I still find my published argumentation pretty cogent, without insisting on every detail.
- I’ve always looked for the obvious, since Romans 1 says that God is “clearly” revealed. It may be that there are complicated mathematical proofs or elaborations of the cosmological argument. Perhaps some smart people can benefit from those. But I’m not smart enough to think all that through, and to me they certainly don’t have the clarity that Romans 1 speaks of. As I get older, I feel increasingly committed to this point.
- I’m circling back on some of my earliest convictions. When I was a kid, I observed among my friends some genuine conversions. I have never seen anything other than Christian conversion that could seriously transform somebody’s life.
- The heart of my apologetic has been the Schaefferian distinction between personality and impersonality. That distinction raises the question of which characteristic is more fundamental. I have argued that the things that are most important cannot be accounted for on impersonalist presuppositions: rationality, art, morality. Christianity, I think, is the most consistently personalist faith there is, though that personalism is sometimes compromised, as with the recent militant Thomism.
- Getting older has increased my interest in history. It seems that through history, there have been two ways people and nations have related to one another: conquest and love. In the conquest dynamic, might makes right; the victor gets the spoils. In the love dynamic, people look out for one another and try to achieve the greater good. Biblical religion, and Jesus to an astonishing degree, set the love dynamic on its course. Even if I could not argue effectively for the truth of Christianity, I would want to be on the side of those who promote the love dynamic. Today, it seems to me that Christianity, and only Christianity, promotes love as a social dynamic.
- If Christianity is false, why do its enemies seem so fanatical about stamping it out? That fanaticism has existed through the centuries, but today it is getting worse and worse. The Communist Chinese and the Muslims are prepared to kill people, re-educate them, torture them—more than any other time in history—just for being Christians. The secular leftists in the West are a little gentler, but they too won’t stop their nastiness until they get rid of every speck of Christianity in society. Given that dynamic, I want to be on the side of those who favor liberty of conscience. And today I can’t find a way to declare that conviction other than confessing Christ.
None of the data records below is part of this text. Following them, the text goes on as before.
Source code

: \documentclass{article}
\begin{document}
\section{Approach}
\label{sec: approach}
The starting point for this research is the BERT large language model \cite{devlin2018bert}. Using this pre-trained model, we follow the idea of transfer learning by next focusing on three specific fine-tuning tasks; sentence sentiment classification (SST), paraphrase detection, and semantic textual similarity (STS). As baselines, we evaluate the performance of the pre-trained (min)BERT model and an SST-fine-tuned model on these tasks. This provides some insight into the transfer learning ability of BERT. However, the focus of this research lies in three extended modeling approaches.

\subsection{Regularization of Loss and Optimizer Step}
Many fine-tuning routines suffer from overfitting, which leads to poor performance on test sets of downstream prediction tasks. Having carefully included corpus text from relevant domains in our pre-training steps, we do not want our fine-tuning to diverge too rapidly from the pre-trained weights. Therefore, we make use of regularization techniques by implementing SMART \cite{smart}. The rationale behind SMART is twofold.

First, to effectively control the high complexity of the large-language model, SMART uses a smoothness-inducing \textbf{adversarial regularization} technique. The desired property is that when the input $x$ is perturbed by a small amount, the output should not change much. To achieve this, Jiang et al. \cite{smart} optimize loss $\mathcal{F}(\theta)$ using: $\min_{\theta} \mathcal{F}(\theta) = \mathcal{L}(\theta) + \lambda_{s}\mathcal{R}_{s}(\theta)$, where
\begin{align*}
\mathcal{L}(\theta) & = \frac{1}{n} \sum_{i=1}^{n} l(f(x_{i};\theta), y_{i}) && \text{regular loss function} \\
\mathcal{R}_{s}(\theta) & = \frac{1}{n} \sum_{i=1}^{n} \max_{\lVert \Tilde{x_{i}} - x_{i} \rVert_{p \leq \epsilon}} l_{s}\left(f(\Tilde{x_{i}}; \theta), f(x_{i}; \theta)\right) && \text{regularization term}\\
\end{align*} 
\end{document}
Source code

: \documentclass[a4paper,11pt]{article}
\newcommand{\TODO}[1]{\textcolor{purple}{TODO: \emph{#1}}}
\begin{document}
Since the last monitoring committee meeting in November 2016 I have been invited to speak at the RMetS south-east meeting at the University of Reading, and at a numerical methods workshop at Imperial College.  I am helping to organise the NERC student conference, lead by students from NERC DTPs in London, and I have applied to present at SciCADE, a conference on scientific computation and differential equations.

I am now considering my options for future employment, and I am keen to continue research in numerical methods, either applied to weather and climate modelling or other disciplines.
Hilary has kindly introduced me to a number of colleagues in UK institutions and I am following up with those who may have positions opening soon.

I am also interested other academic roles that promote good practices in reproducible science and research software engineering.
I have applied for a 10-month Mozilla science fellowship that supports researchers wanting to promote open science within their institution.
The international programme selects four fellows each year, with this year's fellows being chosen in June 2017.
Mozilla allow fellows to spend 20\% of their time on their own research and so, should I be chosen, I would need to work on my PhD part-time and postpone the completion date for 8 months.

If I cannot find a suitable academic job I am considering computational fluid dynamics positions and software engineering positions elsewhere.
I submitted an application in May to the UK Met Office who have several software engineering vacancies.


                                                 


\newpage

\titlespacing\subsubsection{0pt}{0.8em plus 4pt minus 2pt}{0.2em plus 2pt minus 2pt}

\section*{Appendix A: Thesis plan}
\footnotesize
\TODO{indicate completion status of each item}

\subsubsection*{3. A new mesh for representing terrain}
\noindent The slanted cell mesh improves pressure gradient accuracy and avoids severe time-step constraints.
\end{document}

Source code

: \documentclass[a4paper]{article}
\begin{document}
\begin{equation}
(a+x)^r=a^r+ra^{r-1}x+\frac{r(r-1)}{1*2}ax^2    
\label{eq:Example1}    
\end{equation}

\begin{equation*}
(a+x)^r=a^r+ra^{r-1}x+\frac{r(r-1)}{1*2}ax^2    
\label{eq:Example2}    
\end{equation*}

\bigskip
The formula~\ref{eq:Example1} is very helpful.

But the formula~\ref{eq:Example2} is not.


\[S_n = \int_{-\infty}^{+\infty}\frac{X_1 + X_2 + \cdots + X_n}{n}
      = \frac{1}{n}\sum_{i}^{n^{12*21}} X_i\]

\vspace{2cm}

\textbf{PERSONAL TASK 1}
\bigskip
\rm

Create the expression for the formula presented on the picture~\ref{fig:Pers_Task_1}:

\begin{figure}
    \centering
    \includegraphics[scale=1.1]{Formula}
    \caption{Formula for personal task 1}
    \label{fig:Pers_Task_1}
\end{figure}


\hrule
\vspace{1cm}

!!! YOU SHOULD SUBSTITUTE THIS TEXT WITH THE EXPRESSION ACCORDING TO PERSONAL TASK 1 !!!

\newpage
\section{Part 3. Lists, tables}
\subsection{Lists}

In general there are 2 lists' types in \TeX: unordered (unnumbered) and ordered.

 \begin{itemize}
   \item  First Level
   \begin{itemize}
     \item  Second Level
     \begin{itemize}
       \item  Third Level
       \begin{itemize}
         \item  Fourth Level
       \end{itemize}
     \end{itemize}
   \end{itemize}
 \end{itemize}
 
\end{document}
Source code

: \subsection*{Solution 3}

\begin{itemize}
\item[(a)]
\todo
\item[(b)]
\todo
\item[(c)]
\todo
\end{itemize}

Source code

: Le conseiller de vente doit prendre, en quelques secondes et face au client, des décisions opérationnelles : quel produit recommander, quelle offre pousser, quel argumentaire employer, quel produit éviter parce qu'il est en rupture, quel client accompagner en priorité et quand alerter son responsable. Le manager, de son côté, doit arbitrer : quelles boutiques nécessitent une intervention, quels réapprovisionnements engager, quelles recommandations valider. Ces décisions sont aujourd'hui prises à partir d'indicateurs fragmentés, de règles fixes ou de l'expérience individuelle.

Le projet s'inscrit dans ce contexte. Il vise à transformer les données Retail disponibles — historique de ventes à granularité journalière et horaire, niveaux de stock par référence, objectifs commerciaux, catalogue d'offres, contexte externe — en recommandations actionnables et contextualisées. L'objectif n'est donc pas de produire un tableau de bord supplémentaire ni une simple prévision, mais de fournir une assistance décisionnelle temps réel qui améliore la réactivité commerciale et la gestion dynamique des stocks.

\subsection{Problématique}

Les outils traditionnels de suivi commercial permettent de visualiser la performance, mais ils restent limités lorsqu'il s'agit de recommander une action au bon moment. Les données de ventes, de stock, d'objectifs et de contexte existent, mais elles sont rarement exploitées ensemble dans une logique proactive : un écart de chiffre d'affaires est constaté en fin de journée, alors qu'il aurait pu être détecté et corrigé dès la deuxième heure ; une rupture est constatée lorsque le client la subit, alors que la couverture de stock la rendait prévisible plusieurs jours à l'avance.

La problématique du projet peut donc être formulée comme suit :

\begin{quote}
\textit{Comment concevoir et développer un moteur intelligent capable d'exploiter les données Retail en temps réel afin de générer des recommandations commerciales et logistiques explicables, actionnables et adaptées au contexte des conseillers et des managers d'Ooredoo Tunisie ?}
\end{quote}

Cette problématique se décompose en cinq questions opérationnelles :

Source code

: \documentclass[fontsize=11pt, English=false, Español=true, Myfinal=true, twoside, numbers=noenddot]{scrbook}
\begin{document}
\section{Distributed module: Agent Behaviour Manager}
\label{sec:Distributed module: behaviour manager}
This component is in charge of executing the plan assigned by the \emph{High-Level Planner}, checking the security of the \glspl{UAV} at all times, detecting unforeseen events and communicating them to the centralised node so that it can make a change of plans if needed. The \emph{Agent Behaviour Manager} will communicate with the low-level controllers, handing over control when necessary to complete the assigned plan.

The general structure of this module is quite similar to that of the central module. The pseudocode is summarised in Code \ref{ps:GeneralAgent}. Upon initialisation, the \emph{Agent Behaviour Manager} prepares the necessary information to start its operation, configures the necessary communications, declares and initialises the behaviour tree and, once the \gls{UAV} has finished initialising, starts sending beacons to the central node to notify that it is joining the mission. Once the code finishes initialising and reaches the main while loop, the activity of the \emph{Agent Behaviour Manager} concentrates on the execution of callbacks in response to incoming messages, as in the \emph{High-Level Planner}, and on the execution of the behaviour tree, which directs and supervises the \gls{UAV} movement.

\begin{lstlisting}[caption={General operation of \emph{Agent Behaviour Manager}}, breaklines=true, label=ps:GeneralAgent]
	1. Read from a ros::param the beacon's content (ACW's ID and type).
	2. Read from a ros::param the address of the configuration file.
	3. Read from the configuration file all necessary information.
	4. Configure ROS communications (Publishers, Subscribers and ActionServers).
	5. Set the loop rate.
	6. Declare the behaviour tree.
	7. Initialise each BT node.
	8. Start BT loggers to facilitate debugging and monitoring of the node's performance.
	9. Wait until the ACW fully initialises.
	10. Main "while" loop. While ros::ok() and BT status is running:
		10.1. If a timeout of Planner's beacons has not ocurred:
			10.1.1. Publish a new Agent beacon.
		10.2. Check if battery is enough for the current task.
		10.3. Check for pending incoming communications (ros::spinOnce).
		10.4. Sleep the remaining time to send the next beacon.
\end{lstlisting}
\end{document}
- The Bible tells the truth about my own heart, my need of redemption, my path to fellowship with God. That is all more complicated now. In my youth I tended to take every spiritual, physical, economic reversal as a challenge to my faith. That really doesn’t happen anymore. The reversals are to be expected, and they are new ways of experiencing God’s mercy. So the reversals reinforce my faith. This is an “existential” argument for the truth of Christianity. I don’t know how to state it persuasively; it is largely based on my internal feeling. But (contrary to those who consistently denigrate feelings in favor of reason) that feeling is one that integrates all my life and provides a context in which reason can function. I could never abandon that sense of the reality of God. So of necessity, as I grow older, events have reinforced its role as the foundation of the rest of life: reason, aesthetics, politics, etc. This is, I think, presuppositionalism at a deeper level. C.S. Lewis’s comment comes to mind, that I believe in God, not because I see him, but because through him I see everything else.
- Probably what has changed most about me as I’ve aged is my sense of the mysteriousness of it all. I’ve always felt a deep sense of mystery, but now that sense has moved to the center. And I have less and less sympathy with people who think they have it all figured out. The Trinity, for example, is a rich mystery. Every theologian says this, but some of them think they can inform us very dogmatically what “eternal generation” and “eternal procession” are and then damn us to Hell if we are not impressed with their explanations. Lighten up, folks. As if God gave us this doctrine as a club with which to beat one another over the head.
Just some thoughts, Steve. Thanks for giving me the opportunity to think them.